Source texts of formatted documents
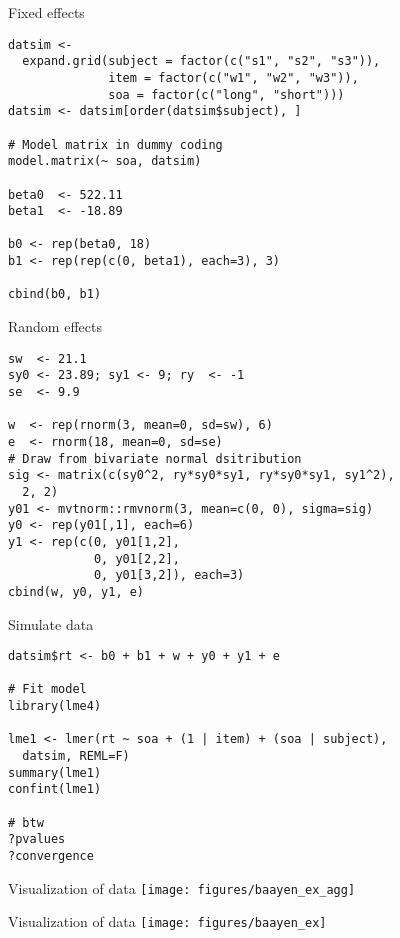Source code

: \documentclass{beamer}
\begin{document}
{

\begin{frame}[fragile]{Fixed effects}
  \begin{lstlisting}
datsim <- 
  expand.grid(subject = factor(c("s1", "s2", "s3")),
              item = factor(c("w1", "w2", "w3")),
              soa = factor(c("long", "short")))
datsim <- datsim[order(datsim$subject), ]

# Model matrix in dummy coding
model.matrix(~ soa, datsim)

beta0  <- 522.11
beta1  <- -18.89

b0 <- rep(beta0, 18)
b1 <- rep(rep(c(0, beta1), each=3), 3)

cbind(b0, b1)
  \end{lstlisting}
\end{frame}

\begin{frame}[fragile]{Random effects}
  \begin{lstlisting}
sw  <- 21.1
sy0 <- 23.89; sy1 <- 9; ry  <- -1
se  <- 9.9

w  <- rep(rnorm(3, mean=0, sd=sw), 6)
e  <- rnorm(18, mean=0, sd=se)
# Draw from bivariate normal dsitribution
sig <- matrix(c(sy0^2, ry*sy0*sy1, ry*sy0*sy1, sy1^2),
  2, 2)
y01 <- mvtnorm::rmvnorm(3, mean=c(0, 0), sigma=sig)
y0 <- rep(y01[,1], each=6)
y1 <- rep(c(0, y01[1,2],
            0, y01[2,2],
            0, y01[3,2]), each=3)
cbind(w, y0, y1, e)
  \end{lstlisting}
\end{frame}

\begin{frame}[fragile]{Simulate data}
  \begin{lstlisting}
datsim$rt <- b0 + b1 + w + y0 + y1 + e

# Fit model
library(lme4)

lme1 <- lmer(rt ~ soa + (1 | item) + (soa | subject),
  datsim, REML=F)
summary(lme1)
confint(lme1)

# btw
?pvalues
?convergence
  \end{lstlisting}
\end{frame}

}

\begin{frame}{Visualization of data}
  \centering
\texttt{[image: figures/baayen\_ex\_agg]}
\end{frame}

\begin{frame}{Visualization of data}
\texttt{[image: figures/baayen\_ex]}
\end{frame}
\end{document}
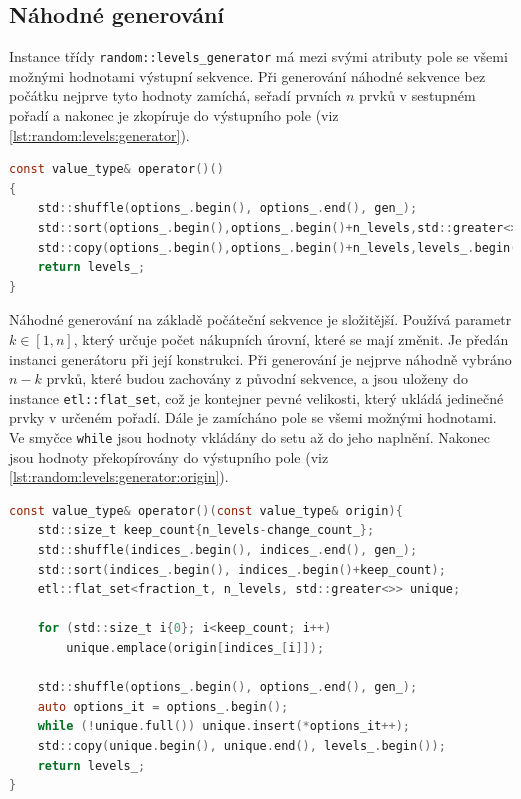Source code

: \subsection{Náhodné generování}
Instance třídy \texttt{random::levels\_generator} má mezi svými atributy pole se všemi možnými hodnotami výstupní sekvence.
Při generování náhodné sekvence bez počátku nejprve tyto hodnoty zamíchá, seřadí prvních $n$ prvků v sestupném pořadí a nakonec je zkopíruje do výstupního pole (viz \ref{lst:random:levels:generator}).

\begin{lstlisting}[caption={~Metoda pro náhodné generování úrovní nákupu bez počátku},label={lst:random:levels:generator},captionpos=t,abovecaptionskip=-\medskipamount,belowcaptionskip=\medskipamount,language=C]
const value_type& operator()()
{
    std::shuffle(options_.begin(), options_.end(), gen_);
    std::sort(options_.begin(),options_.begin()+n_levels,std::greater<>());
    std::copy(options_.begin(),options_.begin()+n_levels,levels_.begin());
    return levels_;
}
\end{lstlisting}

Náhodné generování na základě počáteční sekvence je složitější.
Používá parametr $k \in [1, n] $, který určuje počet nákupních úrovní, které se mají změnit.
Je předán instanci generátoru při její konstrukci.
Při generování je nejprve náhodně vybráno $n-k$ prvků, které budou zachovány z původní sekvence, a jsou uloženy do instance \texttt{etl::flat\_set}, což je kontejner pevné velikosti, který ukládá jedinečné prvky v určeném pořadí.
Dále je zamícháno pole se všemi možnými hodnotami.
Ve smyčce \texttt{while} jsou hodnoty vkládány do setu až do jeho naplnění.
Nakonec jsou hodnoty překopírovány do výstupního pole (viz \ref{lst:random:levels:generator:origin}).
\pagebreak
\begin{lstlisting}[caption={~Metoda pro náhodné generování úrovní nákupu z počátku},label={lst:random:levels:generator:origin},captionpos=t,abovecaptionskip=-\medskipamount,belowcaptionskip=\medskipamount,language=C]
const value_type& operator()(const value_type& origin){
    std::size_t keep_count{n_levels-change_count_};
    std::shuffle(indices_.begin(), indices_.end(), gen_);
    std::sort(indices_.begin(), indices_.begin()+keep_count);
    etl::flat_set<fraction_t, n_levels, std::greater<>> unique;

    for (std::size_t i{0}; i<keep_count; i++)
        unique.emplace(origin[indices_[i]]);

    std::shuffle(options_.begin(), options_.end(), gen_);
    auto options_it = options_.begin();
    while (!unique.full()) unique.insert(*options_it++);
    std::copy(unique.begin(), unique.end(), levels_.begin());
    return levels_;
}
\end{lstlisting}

Problem statement =>
Search the entries above for the word "image", and copy every line where it occurs.

Task solution =>
\texttt{[image: figures/baayen\_ex\_agg]}
\texttt{[image: figures/baayen\_ex]}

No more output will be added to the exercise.